If you ride out the shift in the central valley you will need to move quickly before the water that has washed over the coastal hills gets to you. And make sure you are in the valley on stable unbroken land and not actually in the foot hills, you need to be where the land is flat with no signs of upheaval, but close enough to where the hills start to be able to get into them before the water gets to you. And keep in mind if you plan to head to the Tahoe area after the shift that travel will be on foot.

 Here is Zeta Talk about the Sierras which explains this survival option


And make sure you are at least 100 miles from any volcanic areas here is Zeta Talk about that

Many of the volcanoes in California are listed by the USGS to have been active approximately 10,000 years ago. Upon which side of our warning - to anticipate all volcanoes active within the last 10,000 years to erupt - does this fall?

In southern California the Amboy and Salton volcanoes appear relatively inactive, with 10,000 and 14,000 years respectively since last activity per the USGS. But note their close proximity to many fault lines and the San Andreas itself. Though the San Andreas is considered a slip-slide fault, devastating only on the fault line itself, the New Madrid adjustment will do more than move the land up or down along the San Andreas. It will create pressure in the region jumping west during the diagonal adjustment, and this includes all lands to the south of Mammoth Lake. Thus Amboy and Salton should be watched, during the New Madrid adjustment, with evacuation of the immediate area upon any signs of activity.

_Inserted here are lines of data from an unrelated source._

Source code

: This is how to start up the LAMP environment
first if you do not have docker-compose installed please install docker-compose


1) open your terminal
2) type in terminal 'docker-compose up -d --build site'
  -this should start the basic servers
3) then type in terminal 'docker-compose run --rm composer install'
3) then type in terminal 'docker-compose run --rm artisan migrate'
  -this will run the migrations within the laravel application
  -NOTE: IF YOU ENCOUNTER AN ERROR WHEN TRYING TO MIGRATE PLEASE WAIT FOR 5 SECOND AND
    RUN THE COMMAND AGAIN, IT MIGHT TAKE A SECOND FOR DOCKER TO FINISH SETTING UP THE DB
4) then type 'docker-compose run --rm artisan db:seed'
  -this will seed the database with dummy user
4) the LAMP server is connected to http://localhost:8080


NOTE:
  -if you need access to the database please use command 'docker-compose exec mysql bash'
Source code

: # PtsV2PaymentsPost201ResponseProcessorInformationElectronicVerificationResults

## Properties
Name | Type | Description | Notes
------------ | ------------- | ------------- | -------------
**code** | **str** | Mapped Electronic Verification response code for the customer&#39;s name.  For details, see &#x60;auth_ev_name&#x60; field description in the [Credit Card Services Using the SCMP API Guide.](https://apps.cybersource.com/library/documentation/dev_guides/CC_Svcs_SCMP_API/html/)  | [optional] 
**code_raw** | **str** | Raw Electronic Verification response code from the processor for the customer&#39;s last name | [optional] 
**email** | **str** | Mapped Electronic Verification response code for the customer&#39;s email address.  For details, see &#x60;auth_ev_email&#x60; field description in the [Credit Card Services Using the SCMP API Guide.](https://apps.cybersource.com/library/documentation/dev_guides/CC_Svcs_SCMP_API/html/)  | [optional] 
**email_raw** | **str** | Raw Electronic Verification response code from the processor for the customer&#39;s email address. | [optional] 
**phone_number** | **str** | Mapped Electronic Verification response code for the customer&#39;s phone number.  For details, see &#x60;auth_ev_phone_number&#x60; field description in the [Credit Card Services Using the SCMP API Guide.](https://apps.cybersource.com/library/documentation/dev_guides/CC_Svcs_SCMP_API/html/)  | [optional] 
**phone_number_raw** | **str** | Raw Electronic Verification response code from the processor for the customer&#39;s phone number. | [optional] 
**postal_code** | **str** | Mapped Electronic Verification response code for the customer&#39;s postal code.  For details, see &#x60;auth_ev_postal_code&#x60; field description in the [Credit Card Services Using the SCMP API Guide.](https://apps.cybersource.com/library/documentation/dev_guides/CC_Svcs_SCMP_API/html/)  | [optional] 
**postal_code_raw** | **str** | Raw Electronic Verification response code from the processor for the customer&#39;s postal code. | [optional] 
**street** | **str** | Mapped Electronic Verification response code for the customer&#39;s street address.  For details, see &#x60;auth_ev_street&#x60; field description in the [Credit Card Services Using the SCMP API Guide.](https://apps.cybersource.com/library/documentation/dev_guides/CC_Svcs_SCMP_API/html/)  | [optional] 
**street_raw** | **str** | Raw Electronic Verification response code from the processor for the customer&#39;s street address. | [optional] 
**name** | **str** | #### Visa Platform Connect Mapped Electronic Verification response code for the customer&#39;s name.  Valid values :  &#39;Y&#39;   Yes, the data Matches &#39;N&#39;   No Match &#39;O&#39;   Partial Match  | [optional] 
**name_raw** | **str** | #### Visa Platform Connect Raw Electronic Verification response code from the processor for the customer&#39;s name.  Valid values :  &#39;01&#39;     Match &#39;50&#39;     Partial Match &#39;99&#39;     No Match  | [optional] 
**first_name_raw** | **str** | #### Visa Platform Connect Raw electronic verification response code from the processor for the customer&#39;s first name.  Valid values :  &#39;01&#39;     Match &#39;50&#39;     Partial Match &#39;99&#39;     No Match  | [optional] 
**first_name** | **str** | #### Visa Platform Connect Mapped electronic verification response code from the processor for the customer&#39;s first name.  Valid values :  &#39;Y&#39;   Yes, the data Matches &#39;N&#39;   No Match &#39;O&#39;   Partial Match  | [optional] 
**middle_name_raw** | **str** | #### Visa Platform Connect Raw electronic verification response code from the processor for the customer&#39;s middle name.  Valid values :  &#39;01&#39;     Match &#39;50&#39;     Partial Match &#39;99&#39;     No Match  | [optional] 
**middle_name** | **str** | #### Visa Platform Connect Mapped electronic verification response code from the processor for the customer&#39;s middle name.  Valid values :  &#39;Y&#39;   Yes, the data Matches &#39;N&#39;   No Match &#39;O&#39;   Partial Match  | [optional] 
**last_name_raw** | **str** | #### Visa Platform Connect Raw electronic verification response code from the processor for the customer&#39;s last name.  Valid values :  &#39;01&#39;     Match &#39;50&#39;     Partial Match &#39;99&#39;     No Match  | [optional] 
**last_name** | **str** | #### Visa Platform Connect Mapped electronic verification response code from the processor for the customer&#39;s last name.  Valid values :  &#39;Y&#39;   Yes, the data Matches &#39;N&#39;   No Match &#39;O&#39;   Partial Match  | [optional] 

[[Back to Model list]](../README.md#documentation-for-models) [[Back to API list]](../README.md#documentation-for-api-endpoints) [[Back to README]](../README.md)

We have clearly indicated that Mammoth Lake in California will rupture during the New Madrid adjustment, with land south moving west with Mexico and land north of this point remaining in place. This caldera is estimated by man to have been active within the last 1,400 years, due to its placement on a fault line running from San Diego to Yellowstone. We have also stated that the Siskiyou Mountains in Washington State are hardened rumpling, unlike the ongoing rumpling in the Cascades nearby. Clear Lake and Shasta, with the USGS estimate of 10,000 and 9,500 years since activity, are showing this relative stability, but should still be watched. If the New Madrid adjustment occurs, get off the mountain!

It is the Cascades and to the north where certain and aggressive eruptions start, due to the subduction of the Juan de Fuca Plate. We have stated that the West Coast will adjust shortly after the New Madrid adjusts, in step with the Hoover Dam shattering. Of the volcanoes listed by the USGS on their maps, when the New Madrid adjusts, one should be 100 miles from Lasson, Medicine Lake, Hood, Jefferson, Three Sisters, Newberry, Crater Lake in Oregon, and Baker, Glacier Peak, Rainier, St. Helens, and Adams in Washington State. Garibaldi in Canada bears close watching, as do the more active volcanoes up along the Canadian coastline.

Comment by Derrick Johnson on July 29, 2011 at 8:31am

Hi Larry

Follow the steps above and be sure to use the links in each step.

This Zeta Talk about Thailand can be located by using the link in step 1 


Comment by Derrick Johnson on July 28, 2011 at 6:37am

@ Cindy

You also might want to keep in mind that millions of people live in the greater Bay Area and possibly hundreds of thousands of them may be trying to get up into the same hills that you are considering during the last weeks, so they will probably be crowded with little or no food and water. Choosing a rural location or one with physical bearers from large population centers would be a better way to go.  For instance being on the north side of the San Francisco bay and the Sacramento River would separate you from the larger populations of the bay area and the central valley after the bridges are down. But if you go north you will have to watch out for the volcanic areas like Mt Shasta and Clear Lake, you should be 100 miles away from all volcanic areas.